Would you give the entries below again, precisely as they are written?

(Plain-text document sources)

↓

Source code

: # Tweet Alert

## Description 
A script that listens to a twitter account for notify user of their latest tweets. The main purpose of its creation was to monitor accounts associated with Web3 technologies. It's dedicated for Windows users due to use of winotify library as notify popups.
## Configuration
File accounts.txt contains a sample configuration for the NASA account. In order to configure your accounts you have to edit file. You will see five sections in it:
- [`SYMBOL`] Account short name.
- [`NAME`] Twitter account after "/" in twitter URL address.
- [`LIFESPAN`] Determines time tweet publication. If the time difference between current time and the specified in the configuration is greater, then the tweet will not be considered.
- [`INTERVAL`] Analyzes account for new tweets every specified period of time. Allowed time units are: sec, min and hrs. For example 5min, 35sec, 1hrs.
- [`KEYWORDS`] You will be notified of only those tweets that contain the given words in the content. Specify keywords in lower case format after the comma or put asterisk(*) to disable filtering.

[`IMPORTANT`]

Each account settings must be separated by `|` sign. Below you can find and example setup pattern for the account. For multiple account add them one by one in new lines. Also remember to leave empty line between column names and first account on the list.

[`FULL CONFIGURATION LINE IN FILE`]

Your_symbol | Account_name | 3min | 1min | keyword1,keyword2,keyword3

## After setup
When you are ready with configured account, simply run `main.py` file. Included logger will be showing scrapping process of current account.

↑

REPLY TO THE TASK -
Source code

: # Tweet Alert

## Description 
A script that listens to a twitter account for notify user of their latest tweets. The main purpose of its creation was to monitor accounts associated with Web3 technologies. It's dedicated for Windows users due to use of winotify library as notify popups.
## Configuration
File accounts.txt contains a sample configuration for the NASA account. In order to configure your accounts you have to edit file. You will see five sections in it:
- [`SYMBOL`] Account short name.
- [`NAME`] Twitter account after "/" in twitter URL address.
- [`LIFESPAN`] Determines time tweet publication. If the time difference between current time and the specified in the configuration is greater, then the tweet will not be considered.
- [`INTERVAL`] Analyzes account for new tweets every specified period of time. Allowed time units are: sec, min and hrs. For example 5min, 35sec, 1hrs.
- [`KEYWORDS`] You will be notified of only those tweets that contain the given words in the content. Specify keywords in lower case format after the comma or put asterisk(*) to disable filtering.

[`IMPORTANT`]

Each account settings must be separated by `|` sign. Below you can find and example setup pattern for the account. For multiple account add them one by one in new lines. Also remember to leave empty line between column names and first account on the list.

[`FULL CONFIGURATION LINE IN FILE`]

Your_symbol | Account_name | 3min | 1min | keyword1,keyword2,keyword3

## After setup
When you are ready with configured account, simply run `main.py` file. Included logger will be showing scrapping process of current account.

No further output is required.